Entra como elefante en una cacharrería y nos presenta una primera media hora delirante, con un Strauss-Kahn -escondido bajo un ingenuo nombre falso, Deveraux- que no solo es un adicto al sexo, es un verdadero salvaje que gruñe mientras penetra, que no tiene otra cosa en la cabeza y que hasta la bullabesa le inspira al vicio. El ataque aparece después de esa media hora llena de excesos, y no tiene nada que envidiar al primer envite de Godzilla arrasando la ciudad. Si digo que Gerard Depardieu está enorme, se me tendrá que entender en ambos sentidos. Su interpretación, grotesca y llena de fuerza, está a la altura de sus dimensiones, con una barriga que prácticamente nos evita sus vergüenzas. Como digo, la agresión sexual es monstruosa. Lejos de tratar el tema con algo de impacialidad, se ofrece una visión extrema de lobo feroz y caperucita. Después tenemos una serie de momentos policiacos y carcelarios, tan pasados de vueltas que uno ya no sabe qué pensar.
Y es que Ferrara no está preocupado por ser fiel a los hechos reales. Nos avisa al principio, con los habituales rótulos, que los personajes son ficticios -ni en estos rótulos se hace referencia al político francés, aunque excepto los nombres, todos los aspectos de su vida, incluida su aspiración a la presidencia, están representados sin pudor. Nos vuelve a avisar de su poca imparcialidad con un prólogo, a modo de making of, en el que se le pregunta al actor por qué ha participado en esto; la respuesta es cristalina: "Porque él no me cae bien". Por cierto, este juego ajeno a la película lo repite en un par de ocasiones en las que el actor mira directamente al espectador.
En definitiva, lo que vemos es una ficción, muy propia del director, a través de lo que él imagina que es el mundo de Strauss-Kahn. No es que la fidelidad de los hechos se pueda poner en entredicho, es que está completamente fuera de lugar. Desde el punto de vista ético puede ser reprobable, especialmente porque esto afecta a personas reales. Desde el punto de vista artístico me parece una propuesta radicalmente honesta. Ferrara habla del poder, de la corrupción, de la complejidad del sistema judicial ante una figura como esta. Pero quizá habla sobre todo de lo desvirtuada que puede estar la percepción ética de alguien acostumbrado a tomar todo cuanto quiere y se adentra en una personalidad así.
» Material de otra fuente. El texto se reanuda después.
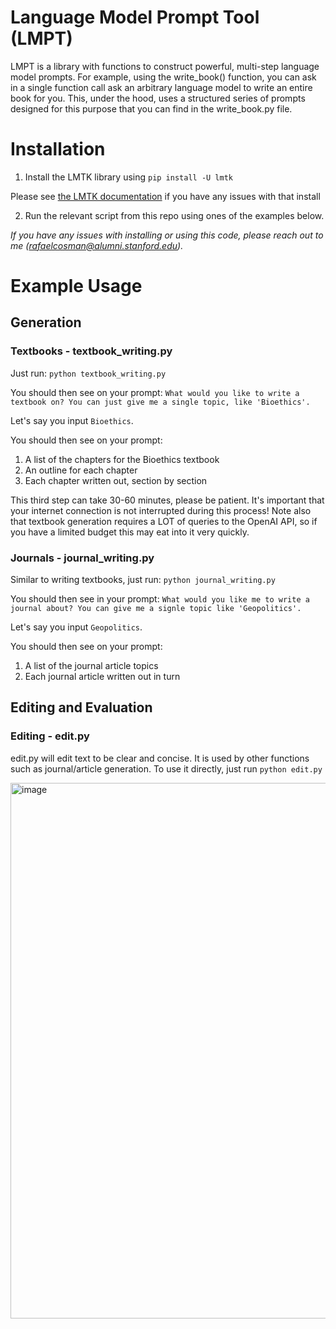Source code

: # Language Model Prompt Tool (LMPT)

LMPT is a library with functions to construct powerful, multi-step language model prompts. For example, using the write_book() function, you can ask in a single function call ask an arbitrary language model to write an entire book for you. This, under the hood, uses a structured series of prompts designed for this purpose that you can find in the write_book.py file.

# Installation

1. Install the LMTK library using `pip install -U lmtk`

Please see [the LMTK documentation](https://github.com/veered/lmtk) if you have any issues with that install

2. Run the relevant script from this repo using ones of the examples below.

_If you have any issues with installing or using this code, please reach out to me (rafaelcosman@alumni.stanford.edu)._

# Example Usage

## Generation

### Textbooks - textbook_writing.py

Just run:
`python textbook_writing.py`

You should then see on your prompt:
`What would you like to write a textbook on? You can just give me a single topic, like 'Bioethics'.`

Let's say you input `Bioethics`.

You should then see on your prompt:

1. A list of the chapters for the Bioethics textbook
2. An outline for each chapter
3. Each chapter written out, section by section

This third step can take 30-60 minutes, please be patient. It's important that your internet connection is not interrupted during this process! Note also that textbook generation requires a LOT of queries to the OpenAI API, so if you have a limited budget this may eat into it very quickly.

### Journals - journal_writing.py

Similar to writing textbooks, just run:
`python journal_writing.py`

You should then see in your prompt:
`What would you like me to write a journal about? You can give me a signle topic like 'Geopolitics'.`

Let's say you input `Geopolitics`.

You should then see on your prompt:

1. A list of the journal article topics
2. Each journal article written out in turn

## Editing and Evaluation

### Editing - edit.py

edit.py will edit text to be clear and concise. It is used by other functions such as journal/article generation. To use it directly, just run `python edit.py`

<img width="857" alt="image" src="https://user-images.githubusercontent.com/1255944/213333190-43c1cfa7-1869-4d0a-9e8a-10e2bdecea77.png">

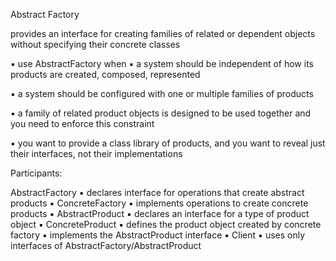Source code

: Abstract Factory

provides an interface for creating families of related or dependent
objects without specifying their concrete classes

▪ use AbstractFactory when
   ▪ a system should be independent of how its products are created,
    composed, represented
    
   ▪ a system should be configured with one or multiple families of
    products
    
   ▪ a family of related product objects is designed to be used together
    and you need to enforce this constraint
    
   ▪ you want to provide a class library of products, and you want to
    reveal just their interfaces, not their implementations
    
Participants:

AbstractFactory
    ▪ declares interface for operations that create abstract products
▪ ConcreteFactory
    ▪ implements operations to create concrete products
▪ AbstractProduct
    ▪ declares an interface for a type of product object
▪ ConcreteProduct
    ▪ defines the product object created by concrete factory
    ▪ implements the AbstractProduct interface
▪ Client
    ▪ uses only interfaces of AbstractFactory/AbstractProduct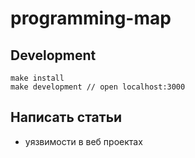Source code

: # programming-map

## Development

    make install
    make development // open localhost:3000

## Написать статьи
* уязвимости в веб проектах
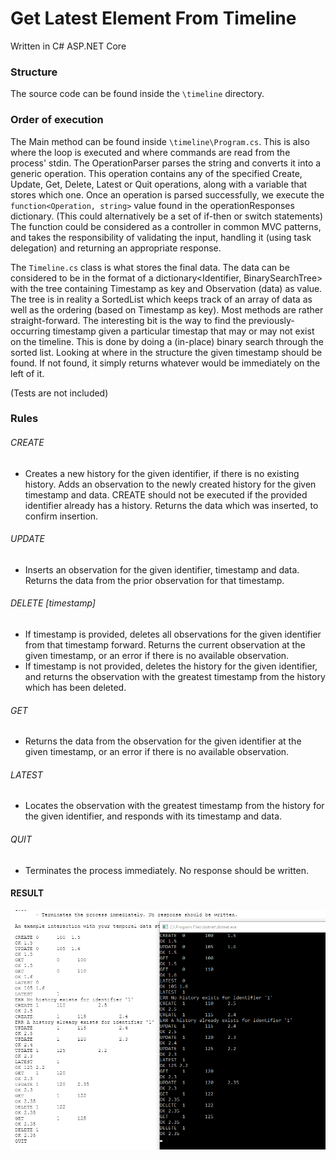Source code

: # Get Latest Element From Timeline
Written in C# ASP.NET Core

### Structure
The source code can be found inside the `\timeline` directory.

### Order of execution
The Main method can be found inside `\timeline\Program.cs`. This is also where the loop is executed and where commands are read from the process' stdin.
The OperationParser parses the string and converts it into a generic operation. This operation contains any of the specified Create, Update, Get, Delete, Latest or Quit operations, along with a variable that stores which one.
Once an operation is parsed successfully, we execute the `function<Operation, string>` value found in the operationResponses dictionary. (This could alternatively be a set of if-then or switch statements)
The function could be considered as a controller in common MVC patterns, and takes the responsibility of validating the input, handling it (using task delegation) and returning an appropriate response.

The `Timeline.cs` class is what stores the final data. The data can be considered to be in the format of a dictionary<Identifier, BinarySearchTree> with the tree containing Timestamp as key and Observation (data) as value. The tree is in reality a SortedList which keeps track of an array of data as well as the ordering (based on Timestamp as key). Most methods are rather straight-forward. The interesting bit is the way to find the previously-occurring timestamp given a particular timestap that may or may not exist on the timeline.
This is done by doing a (in-place) binary search through the sorted list. Looking at where in the structure the given timestamp should be found. If not found, it simply returns whatever would be immediately on the left of it.

(Tests are not included)

### Rules

###### CREATE <id> <timestamp> <data>
   - Creates a new history for the given identifier, if there is no existing history. Adds an 
       observation to the newly created history for the given timestamp and data. CREATE should
       not be executed if the provided identifier already has a history. Returns the data which 
       was inserted, to confirm insertion. 
       
###### UPDATE <id> <timestamp> <data>
   - Inserts an observation for the given identifier, timestamp and data. Returns the data from 
       the prior observation for that timestamp. 
       
###### DELETE <id> [timestamp]
   - If timestamp is provided, deletes all observations for the given identifier from that 
       timestamp forward. Returns the current observation at the given timestamp, or an error if 
       there is no available observation. 
   - If timestamp is not provided, deletes the history for the given identifier, and returns
       the observation with the greatest timestamp from the history which has been deleted. 

###### GET <id> <timestamp>
   - Returns the data from the observation for the given identifier at the given timestamp, or
       an error if there is no available observation. 
       
###### LATEST <id>
   - Locates the observation with the greatest timestamp from the history for the given identifier,
       and responds with its timestamp and data. 

###### QUIT
   - Terminates the process immediately. No response should be written. 
   
   
   
   
#### RESULT
![result screenshot](https://github.com/TeunK/TemporalDataStore/blob/master/Timeline/Result.PNG?raw=true)

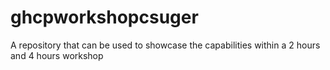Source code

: # ghcpworkshopcsuger
A repository that can be used to showcase the capabilities within a 2 hours and 4 hours workshop 
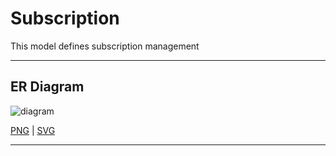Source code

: # Subscription

This model defines subscription management


--- 

## ER Diagram

![diagram](subscription.svg)

[PNG](subscription.png) | [SVG](subscription.svg)

---
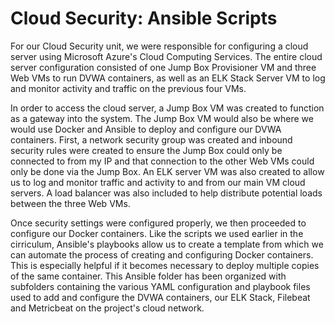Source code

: # Cloud Security: Ansible Scripts #
For our Cloud Security unit, we were responsible for configuring a cloud server using Microsoft Azure's Cloud Computing Services. The entire cloud server configuration consisted of one Jump Box Provisioner VM and three Web VMs to run DVWA containers, as well as an ELK Stack Server VM to log and monitor activity and traffic on the previous four VMs.

In order to access the cloud server, a Jump Box VM was created to function as a gateway into the system. The Jump Box VM would also be where we would use Docker and Ansible to deploy and configure our DVWA containers. First, a network security group was created and inbound security rules were created to ensure the Jump Box could only be connected to from my IP and that connection to the other Web VMs could only be done via the Jump Box. An ELK server VM was also created to allow us to log and monitor traffic and activity to and from our main VM cloud servers. A load balancer was also included to help distribute potential loads between the three Web VMs.

Once security settings were configured properly, we then proceeded to configure our Docker containers. Like the scripts we used earlier in the cirriculum, Ansible's playbooks allow us to create a template from which we can automate the process of creating and configuring Docker containers. This is especially helpful if it becomes necessary to deploy multiple copies of the same container. This Ansible folder has been organized with subfolders containing the various YAML configuration and playbook files used to add and configure the DVWA containers, our ELK Stack, Filebeat and Metricbeat on the project's cloud network.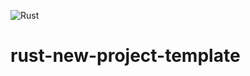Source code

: ![Rust](https://img.shields.io/badge/rust-%23000000.svg?style=for-the-badge&logo=rust&logoColor=white)

# rust-new-project-template
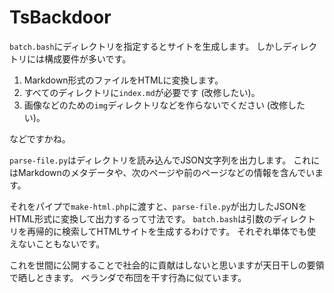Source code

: TsBackdoor
============================================================
`batch.bash`にディレクトリを指定するとサイトを生成します。
しかしディレクトリには構成要件が多いです。

1. Markdown形式のファイルをHTMLに変換します。
2. すべてのディレクトリに`index.md`が必要です (改修したい)。
3. 画像などのための`img`ディレクトリなどを作らないでください (改修したい)。

などですかね。

`parse-file.py`はディレクトリを読み込んでJSON文字列を出力します。
これにはMarkdownのメタデータや、次のページや前のページなどの情報を含んでいます。

それをパイプで`make-html.php`に渡すと、`parse-file.py`が出力したJSONをHTML形式に変換して出力するって寸法です。
`batch.bash`は引数のディレクトリを再帰的に検索してHTMLサイトを生成するわけです。
それぞれ単体でも使えないこともないです。

これを世間に公開することで社会的に貢献はしないと思いますが天日干しの要領で晒しときます。
ベランダで布団を干す行為に似ています。

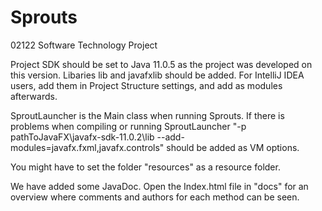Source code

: # Sprouts
02122 Software Technology Project

Project SDK should be set to Java 11.0.5 as the project was developed on this version.
Libaries lib and javafxlib should be added. For IntelliJ IDEA users, add them in Project Structure settings, and add as modules afterwards.

SproutLauncher is the Main class when running Sprouts.
If there is problems when compiling or running SproutLauncher "-p pathToJavaFX\javafx-sdk-11.0.2\lib --add-modules=javafx.fxml,javafx.controls" should be added as VM options.

You might have to set the folder "resources" as a resource folder.

We have added some JavaDoc. Open the Index.html file in "docs" for an overview where comments and authors for each method can be seen. 
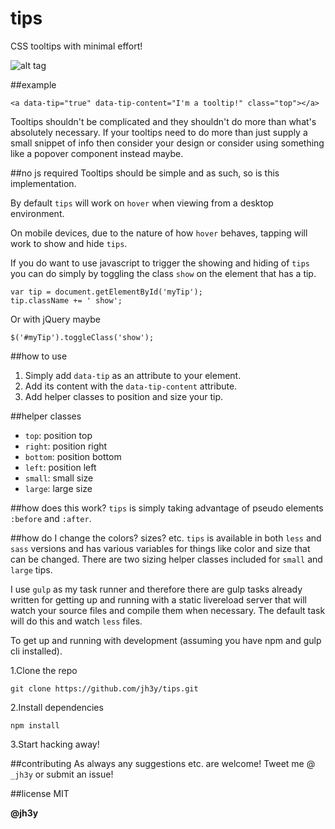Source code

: tips
===
CSS tooltips with minimal effort!

![alt tag](https://raw.github.com/jh3y/pics/master/tips/tips.gif)

##example

    <a data-tip="true" data-tip-content="I'm a tooltip!" class="top"></a>

Tooltips shouldn't be complicated and they shouldn't do more than what's absolutely necessary. If your tooltips need to do more than just supply a small snippet of info then consider your design or consider using something like a popover component instead maybe.

##no js required
Tooltips should be simple and as such, so is this implementation.

By default `tips` will work on `hover` when viewing from a desktop environment.

On mobile devices, due to the nature of how `hover` behaves, tapping will work to show and hide `tips`.

If you do want to use javascript to trigger the showing and hiding of `tips` you can do simply by toggling the class `show` on the element that has a tip.

    var tip = document.getElementById('myTip');
    tip.className += ' show';

Or with jQuery maybe

    $('#myTip').toggleClass('show');

##how to use
1. Simply add `data-tip` as an attribute to your element.
2. Add its content with the `data-tip-content` attribute.
3. Add helper classes to position and size your tip.

##helper classes
* `top`: position top
* `right`: position right
* `bottom`: position bottom
* `left`: position left
* `small`: small size
* `large`: large size

##how does this work?
`tips` is simply taking advantage of pseudo elements `:before` and `:after`.

##how do I change the colors? sizes? etc.
`tips` is available in both `less` and `sass` versions and has various variables for things like color and size that can be changed. There are two sizing helper classes included for `small` and `large` tips.

I use `gulp` as my task runner and therefore there are gulp tasks already written for getting up and running with a static livereload server that will watch your source files and compile them when necessary. The default task will do this and watch `less` files.

To get up and running with development (assuming you have npm and gulp cli installed).

1.Clone the repo

    git clone https://github.com/jh3y/tips.git

2.Install dependencies

    npm install

3.Start hacking away!

##contributing
As always any suggestions etc. are welcome!
Tweet me @ `_jh3y` or submit an issue!

##license
MIT

__@jh3y__
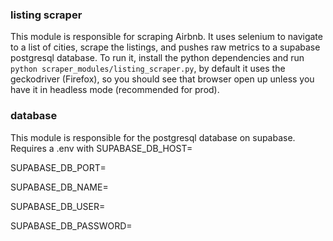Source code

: ### listing scraper
This module is  responsible for scraping Airbnb. It uses selenium to navigate to a list of cities, scrape the listings, and pushes raw metrics to a supabase postgresql database.
To run it, install the python dependencies and run `python scraper_modules/listing_scraper.py`, by default it uses the geckodriver (Firefox), so you should see that browser open up unless you have it in headless mode (recommended for prod).

### database
This module is responsible for the postgresql database on supabase. Requires a .env with
SUPABASE_DB_HOST=

SUPABASE_DB_PORT=

SUPABASE_DB_NAME=

SUPABASE_DB_USER=

SUPABASE_DB_PASSWORD=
En su segunda mitad echa el freno y se adentra en un drama personal, mucho más moderado. Quizá este cambio de ritmo hace que la película se resienta un poco, especialmente en sus últimos veinte minutos, pero nada grave. Lo verdaderamente interesante de esta propuesta, cuyo realismo está, como digo, fuera de lugar, termina resultando verosímil. Porque Ferrara está contando una historia de vicio y corrupción, de poder, sexo y violencia, y eso lo sabe hacer muy bien. Los detalles de comportamiento de los personajes escapan de los clichés de Hollywood y nos acercan más al caos general de las calles, de las comisarías, de las cárceles, de los aeropuertos; donde todo sucede de ese modo tan imperfecto y embarullado que tan bien domina el director.
Una apuesta más de personalidad rabiosa de uno de los directores más atrevidos del cine independiente. Valiente, extraña, excesiva, irregular, diferente.